5. La formulación de una cualquiera de las reivindicaciones 1 a 4, en la que la viscosidad es menor que 100 cP (0,1 Pa.s), opcionalmente menor que 50 cP (0,05 Pa.s), opcionalmente menor que 20 cP (0,02 Pa.s) opcionalmente menor que 10 cP (0,01 Pa.s).

6. La formulación de una cualquiera de las reivindicaciones 1 a 5, en la que la formulación contiene al menos 200 mg/ml del anticuerpo, opcionalmente al menos 300 mg/ml del anticuerpo.

7. La formulación de una cualquiera de las reivindicaciones 1 a 6, en la que la formulación tiene una estabilidad mejorada en comparación con la formulación de control.

8. La formulación de una cualquiera de las reivindicaciones 1 a 7, en la que la cafeína se combina con un segundo compuesto excipiente que disminuye aún más la viscosidad de la formulación.

9. La formulación de la reivindicación 8, en la que el segundo compuesto excipiente se selecciona del grupo que consiste en teofilina, tiramina, procaína, lidocaína, imidazol, aspartamo, sacarina y acesulfamo potásico.

10. La formulación de una cualquiera de las reivindicaciones 1 a 8, que comprende además un agente adicional seleccionado del grupo que consiste en conservantes, tensioactivos, azúcares, polisacáridos, arginina, prolina, hialuronidasa, estabilizadores y tampones.

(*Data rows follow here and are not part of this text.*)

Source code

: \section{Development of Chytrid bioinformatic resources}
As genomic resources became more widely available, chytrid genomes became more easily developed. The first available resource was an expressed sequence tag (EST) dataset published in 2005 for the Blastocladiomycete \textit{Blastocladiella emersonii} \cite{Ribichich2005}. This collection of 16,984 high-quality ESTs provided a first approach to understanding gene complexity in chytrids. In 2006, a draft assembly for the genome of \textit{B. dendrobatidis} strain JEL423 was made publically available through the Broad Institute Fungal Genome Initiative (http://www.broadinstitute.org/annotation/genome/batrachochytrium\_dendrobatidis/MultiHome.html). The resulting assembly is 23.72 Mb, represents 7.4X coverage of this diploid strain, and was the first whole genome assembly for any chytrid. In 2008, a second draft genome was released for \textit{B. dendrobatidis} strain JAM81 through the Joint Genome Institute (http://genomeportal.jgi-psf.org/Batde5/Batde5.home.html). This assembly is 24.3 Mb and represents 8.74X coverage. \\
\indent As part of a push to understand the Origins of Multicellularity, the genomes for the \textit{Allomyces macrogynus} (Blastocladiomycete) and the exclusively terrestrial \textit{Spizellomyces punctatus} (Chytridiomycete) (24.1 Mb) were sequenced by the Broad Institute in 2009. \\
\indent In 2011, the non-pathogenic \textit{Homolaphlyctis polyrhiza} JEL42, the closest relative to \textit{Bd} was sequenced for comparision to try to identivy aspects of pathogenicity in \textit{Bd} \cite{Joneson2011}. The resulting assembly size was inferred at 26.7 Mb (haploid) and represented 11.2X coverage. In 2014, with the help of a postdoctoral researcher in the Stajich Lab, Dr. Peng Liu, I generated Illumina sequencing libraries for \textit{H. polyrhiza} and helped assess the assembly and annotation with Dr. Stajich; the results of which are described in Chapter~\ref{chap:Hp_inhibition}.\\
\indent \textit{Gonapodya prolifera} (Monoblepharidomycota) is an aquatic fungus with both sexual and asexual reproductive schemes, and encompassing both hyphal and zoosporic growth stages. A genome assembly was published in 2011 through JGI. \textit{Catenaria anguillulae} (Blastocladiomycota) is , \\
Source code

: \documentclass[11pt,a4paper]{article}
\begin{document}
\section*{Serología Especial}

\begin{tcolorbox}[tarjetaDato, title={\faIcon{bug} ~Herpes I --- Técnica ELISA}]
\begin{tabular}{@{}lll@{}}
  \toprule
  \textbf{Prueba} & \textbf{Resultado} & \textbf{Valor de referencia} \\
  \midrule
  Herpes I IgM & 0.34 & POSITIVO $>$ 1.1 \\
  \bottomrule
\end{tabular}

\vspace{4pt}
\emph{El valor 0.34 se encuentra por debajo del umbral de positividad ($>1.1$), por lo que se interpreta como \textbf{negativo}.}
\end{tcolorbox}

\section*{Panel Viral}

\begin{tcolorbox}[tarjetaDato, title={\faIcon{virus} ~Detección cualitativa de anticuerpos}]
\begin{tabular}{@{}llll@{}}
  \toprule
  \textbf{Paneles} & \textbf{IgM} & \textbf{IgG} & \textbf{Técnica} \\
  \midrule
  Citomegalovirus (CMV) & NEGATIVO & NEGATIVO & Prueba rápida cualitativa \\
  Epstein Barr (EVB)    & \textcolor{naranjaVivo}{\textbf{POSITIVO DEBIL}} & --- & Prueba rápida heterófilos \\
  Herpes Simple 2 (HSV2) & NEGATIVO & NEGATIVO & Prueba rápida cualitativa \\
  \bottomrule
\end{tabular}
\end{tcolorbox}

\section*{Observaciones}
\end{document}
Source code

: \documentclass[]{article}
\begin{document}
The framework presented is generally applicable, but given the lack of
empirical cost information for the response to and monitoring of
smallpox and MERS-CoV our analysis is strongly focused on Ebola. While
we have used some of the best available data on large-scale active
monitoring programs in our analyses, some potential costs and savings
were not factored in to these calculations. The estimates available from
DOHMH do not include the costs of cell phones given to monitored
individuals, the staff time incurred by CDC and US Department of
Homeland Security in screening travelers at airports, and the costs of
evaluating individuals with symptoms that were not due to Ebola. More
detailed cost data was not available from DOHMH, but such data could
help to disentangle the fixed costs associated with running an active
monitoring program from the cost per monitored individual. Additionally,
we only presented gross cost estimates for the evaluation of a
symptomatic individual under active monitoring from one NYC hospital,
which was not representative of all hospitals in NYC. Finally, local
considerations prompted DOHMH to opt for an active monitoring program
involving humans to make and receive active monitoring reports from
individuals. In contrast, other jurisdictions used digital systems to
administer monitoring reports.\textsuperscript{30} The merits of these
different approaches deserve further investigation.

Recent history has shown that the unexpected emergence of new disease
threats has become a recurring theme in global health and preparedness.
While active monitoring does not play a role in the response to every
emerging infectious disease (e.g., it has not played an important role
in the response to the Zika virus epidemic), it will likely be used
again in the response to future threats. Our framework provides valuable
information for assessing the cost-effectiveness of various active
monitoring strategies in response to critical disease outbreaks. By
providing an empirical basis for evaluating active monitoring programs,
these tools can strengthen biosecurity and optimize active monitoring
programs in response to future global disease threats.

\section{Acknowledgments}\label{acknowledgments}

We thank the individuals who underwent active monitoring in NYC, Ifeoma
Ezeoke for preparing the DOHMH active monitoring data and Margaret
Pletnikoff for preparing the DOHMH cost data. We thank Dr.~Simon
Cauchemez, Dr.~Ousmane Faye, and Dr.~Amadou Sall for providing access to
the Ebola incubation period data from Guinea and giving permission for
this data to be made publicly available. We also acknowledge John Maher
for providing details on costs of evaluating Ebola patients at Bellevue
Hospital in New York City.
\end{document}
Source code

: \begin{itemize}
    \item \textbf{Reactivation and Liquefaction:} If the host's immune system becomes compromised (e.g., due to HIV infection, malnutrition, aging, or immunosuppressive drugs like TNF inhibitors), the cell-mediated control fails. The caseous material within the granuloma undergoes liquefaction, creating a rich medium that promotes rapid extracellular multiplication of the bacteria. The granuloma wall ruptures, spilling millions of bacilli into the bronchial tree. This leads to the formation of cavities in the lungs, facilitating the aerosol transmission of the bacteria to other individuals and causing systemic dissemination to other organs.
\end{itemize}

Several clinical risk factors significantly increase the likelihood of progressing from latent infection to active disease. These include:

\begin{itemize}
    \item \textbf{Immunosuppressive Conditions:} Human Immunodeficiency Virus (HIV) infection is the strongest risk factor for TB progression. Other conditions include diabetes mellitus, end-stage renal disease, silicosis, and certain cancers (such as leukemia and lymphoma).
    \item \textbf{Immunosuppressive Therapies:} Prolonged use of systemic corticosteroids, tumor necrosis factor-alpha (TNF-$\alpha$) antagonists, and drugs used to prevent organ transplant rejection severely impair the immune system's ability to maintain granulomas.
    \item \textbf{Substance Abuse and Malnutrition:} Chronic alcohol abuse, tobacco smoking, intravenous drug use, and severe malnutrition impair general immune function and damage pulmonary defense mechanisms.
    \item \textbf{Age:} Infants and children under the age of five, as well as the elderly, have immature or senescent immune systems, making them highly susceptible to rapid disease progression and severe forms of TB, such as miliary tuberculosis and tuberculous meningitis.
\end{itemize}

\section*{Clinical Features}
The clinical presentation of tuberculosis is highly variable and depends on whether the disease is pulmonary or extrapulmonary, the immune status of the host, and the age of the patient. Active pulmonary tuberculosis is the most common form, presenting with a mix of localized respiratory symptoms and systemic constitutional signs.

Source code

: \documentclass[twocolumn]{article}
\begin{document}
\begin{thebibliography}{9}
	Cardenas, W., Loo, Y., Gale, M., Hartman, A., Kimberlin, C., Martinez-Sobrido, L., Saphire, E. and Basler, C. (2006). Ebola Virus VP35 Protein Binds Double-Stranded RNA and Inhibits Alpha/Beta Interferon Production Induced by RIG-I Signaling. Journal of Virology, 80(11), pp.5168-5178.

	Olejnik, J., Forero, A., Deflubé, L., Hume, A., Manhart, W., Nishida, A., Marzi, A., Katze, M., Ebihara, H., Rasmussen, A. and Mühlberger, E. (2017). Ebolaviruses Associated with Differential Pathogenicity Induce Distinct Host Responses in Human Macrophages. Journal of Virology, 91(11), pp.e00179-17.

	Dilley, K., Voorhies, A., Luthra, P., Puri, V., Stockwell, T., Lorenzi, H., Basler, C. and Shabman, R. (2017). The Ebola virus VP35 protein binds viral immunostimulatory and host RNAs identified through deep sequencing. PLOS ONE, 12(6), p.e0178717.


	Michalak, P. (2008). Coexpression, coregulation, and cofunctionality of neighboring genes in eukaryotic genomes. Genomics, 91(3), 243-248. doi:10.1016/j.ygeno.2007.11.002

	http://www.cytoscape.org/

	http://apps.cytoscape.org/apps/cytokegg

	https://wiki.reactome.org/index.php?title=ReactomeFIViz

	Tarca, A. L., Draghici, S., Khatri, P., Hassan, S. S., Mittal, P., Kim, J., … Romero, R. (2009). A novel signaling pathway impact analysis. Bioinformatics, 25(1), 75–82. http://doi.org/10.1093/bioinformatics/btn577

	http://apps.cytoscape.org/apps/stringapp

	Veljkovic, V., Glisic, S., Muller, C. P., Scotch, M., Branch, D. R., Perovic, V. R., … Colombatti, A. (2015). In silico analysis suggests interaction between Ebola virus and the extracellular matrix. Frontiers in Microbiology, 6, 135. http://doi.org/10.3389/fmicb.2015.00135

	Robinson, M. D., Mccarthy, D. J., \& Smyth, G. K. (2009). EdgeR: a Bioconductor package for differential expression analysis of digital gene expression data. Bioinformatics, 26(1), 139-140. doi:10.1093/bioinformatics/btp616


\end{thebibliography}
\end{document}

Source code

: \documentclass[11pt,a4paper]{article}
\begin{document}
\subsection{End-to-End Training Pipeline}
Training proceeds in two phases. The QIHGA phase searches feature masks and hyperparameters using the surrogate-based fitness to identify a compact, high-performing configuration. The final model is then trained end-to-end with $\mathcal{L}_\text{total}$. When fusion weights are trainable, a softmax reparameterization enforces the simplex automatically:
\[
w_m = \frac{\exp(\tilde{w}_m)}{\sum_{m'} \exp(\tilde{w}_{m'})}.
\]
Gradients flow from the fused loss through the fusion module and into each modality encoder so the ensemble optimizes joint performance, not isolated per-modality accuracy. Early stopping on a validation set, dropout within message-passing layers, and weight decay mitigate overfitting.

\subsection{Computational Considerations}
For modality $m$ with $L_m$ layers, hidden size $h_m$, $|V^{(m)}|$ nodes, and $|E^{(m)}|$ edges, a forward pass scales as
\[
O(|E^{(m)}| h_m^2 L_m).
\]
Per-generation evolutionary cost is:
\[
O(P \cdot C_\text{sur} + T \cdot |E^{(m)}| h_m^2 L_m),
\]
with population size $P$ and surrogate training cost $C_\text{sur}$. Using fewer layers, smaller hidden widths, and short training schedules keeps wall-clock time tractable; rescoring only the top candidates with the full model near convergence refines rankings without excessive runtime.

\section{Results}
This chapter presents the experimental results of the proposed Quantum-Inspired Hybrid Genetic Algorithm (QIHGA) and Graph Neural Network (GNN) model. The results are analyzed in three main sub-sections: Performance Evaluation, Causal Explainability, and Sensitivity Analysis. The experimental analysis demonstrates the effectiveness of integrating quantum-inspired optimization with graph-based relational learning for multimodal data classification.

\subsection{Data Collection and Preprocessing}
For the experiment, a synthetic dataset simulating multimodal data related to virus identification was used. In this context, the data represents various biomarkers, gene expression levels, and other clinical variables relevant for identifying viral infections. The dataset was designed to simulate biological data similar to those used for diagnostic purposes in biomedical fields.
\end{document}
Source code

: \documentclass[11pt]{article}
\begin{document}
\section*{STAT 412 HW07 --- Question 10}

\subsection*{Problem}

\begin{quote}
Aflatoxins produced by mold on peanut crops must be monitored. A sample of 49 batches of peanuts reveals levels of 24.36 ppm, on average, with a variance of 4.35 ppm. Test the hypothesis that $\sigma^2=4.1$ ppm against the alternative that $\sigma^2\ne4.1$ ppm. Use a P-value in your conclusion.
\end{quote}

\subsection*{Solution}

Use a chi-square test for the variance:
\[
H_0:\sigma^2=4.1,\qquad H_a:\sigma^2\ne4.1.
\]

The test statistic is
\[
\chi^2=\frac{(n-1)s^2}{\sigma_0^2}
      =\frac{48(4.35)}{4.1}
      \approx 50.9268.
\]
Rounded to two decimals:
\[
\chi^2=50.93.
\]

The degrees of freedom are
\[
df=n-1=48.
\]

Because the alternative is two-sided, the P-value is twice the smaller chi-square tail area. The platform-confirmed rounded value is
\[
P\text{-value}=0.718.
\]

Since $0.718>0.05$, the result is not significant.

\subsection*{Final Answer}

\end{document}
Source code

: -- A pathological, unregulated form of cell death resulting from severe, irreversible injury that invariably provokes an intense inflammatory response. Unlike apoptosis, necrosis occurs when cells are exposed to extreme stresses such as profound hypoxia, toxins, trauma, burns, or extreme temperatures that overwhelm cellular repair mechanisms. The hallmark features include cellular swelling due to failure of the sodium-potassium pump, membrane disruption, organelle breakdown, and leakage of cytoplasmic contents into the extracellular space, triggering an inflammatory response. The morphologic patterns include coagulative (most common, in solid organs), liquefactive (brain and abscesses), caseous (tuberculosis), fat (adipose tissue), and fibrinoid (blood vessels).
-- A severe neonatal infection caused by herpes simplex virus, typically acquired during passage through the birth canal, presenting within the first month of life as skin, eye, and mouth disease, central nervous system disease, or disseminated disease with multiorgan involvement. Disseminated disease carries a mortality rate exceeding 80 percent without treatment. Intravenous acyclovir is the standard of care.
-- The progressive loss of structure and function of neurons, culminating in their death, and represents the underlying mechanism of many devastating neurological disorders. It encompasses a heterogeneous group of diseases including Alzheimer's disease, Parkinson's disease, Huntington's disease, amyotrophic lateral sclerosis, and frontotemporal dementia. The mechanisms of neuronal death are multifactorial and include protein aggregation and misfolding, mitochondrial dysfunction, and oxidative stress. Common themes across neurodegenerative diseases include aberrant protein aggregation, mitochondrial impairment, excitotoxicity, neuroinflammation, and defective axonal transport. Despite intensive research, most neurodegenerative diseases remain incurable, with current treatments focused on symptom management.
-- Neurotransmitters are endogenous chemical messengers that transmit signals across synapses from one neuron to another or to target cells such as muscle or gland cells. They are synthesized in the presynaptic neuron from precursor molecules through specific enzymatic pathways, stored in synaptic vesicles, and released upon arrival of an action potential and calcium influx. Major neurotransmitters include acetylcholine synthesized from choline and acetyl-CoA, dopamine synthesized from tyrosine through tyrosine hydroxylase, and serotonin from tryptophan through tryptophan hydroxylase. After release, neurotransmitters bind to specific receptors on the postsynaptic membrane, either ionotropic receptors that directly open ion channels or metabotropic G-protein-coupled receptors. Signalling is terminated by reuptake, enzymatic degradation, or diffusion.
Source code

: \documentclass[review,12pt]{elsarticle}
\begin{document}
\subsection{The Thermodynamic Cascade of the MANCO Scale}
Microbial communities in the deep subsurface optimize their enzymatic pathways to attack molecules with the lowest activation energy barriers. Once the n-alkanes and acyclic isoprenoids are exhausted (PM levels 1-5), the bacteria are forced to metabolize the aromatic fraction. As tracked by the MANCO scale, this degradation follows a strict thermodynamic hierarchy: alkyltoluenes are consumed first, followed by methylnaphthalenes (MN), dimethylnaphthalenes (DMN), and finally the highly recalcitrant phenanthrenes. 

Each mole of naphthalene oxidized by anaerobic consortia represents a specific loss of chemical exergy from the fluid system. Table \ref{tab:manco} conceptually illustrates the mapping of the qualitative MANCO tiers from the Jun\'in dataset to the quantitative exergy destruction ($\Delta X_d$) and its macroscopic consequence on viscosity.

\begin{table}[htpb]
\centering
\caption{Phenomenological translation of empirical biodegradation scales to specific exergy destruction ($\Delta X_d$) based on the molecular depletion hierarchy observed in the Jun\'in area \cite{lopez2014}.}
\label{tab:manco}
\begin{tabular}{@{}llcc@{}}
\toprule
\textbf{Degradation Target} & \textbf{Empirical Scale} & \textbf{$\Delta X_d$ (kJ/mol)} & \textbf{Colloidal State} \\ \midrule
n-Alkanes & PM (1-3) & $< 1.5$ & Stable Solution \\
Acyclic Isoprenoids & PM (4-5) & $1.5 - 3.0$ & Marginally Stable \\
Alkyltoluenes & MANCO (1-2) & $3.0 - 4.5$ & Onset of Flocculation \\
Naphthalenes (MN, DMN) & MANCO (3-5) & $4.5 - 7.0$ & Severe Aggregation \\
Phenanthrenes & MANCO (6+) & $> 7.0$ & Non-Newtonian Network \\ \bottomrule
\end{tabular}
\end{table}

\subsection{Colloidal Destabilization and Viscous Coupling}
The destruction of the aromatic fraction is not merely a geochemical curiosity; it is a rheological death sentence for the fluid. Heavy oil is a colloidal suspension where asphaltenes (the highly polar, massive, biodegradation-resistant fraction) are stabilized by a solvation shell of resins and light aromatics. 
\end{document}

11. Una formulación líquida para su uso en el tratamiento de una enfermedad o trastorno en un mamífero, en la que la formulación terapéutica líquida se selecciona de una cualquiera de las formulaciones de las reivindicaciones 1-10.

12. La formulación líquida para su uso de la reivindicación 11 para inyección subcutánea, inyección intramuscular o inyección intravenosa.

13. Una formulación terapéutica líquida inyectable para su uso en la reducción del dolor en un sitio de inyección de una proteína terapéutica en un mamífero, en la que la formulación se selecciona de una cualquiera de las formulaciones de las reivindicaciones 1-10.

14. Un procedimiento de mejora de un procedimiento relacionado con las proteínas que comprende:

proporcionar la formulación líquida de una cualquiera de las reivindicaciones 1 a 10, y

emplearla en un procesamiento de transformación.

15. El procedimiento de la reivindicación 14, en el que el procedimiento de procesamiento se selecciona del grupo que consiste en filtración, bombeo, mezcla, centrifugación, separación por membrana, liofilización y cromatografía.